Items from a dataset:

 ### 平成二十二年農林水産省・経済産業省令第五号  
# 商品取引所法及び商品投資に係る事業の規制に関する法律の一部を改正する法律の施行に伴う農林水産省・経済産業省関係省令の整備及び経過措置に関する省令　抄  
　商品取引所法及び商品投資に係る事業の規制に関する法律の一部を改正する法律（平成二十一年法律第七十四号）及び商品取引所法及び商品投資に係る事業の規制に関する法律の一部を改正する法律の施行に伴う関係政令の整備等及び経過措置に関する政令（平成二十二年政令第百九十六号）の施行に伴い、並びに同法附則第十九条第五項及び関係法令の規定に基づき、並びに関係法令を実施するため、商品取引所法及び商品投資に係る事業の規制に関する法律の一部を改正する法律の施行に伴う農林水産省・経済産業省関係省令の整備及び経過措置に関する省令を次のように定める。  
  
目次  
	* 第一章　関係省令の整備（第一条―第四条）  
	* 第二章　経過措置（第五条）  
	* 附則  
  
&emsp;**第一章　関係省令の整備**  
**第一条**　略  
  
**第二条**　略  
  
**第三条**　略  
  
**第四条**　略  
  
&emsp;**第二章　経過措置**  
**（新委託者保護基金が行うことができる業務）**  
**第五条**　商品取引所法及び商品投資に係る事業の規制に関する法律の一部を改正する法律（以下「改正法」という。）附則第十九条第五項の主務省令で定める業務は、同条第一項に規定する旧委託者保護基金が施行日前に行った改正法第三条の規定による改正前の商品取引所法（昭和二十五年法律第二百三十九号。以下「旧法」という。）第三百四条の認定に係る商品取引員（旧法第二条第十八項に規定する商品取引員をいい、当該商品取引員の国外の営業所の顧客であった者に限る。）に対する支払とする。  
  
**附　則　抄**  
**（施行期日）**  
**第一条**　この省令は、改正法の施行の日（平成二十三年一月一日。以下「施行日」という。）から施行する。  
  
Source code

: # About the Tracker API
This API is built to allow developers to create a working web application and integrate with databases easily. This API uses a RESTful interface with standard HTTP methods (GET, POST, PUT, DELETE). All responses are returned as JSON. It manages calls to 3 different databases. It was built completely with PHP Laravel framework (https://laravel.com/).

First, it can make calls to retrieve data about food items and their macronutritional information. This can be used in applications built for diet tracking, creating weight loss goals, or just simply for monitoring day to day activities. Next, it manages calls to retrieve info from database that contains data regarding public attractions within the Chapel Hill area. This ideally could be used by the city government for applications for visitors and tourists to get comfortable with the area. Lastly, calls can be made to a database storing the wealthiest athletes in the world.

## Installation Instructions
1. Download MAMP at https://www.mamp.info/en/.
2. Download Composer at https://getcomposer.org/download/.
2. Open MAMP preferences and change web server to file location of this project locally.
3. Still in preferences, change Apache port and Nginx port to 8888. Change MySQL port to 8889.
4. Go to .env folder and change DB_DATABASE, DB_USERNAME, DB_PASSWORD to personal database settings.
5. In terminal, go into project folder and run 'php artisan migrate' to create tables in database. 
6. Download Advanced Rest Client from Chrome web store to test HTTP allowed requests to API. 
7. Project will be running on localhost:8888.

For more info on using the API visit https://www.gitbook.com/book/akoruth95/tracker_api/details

→ What to work on:
The required result is an exact repetition of the lines from the one containing "6. Download Advanced" through the last line of the data.

→ Answer for the task:
6. Download Advanced Rest Client from Chrome web store to test HTTP allowed requests to API. 
7. Project will be running on localhost:8888.

For more info on using the API visit https://www.gitbook.com/book/akoruth95/tracker_api/details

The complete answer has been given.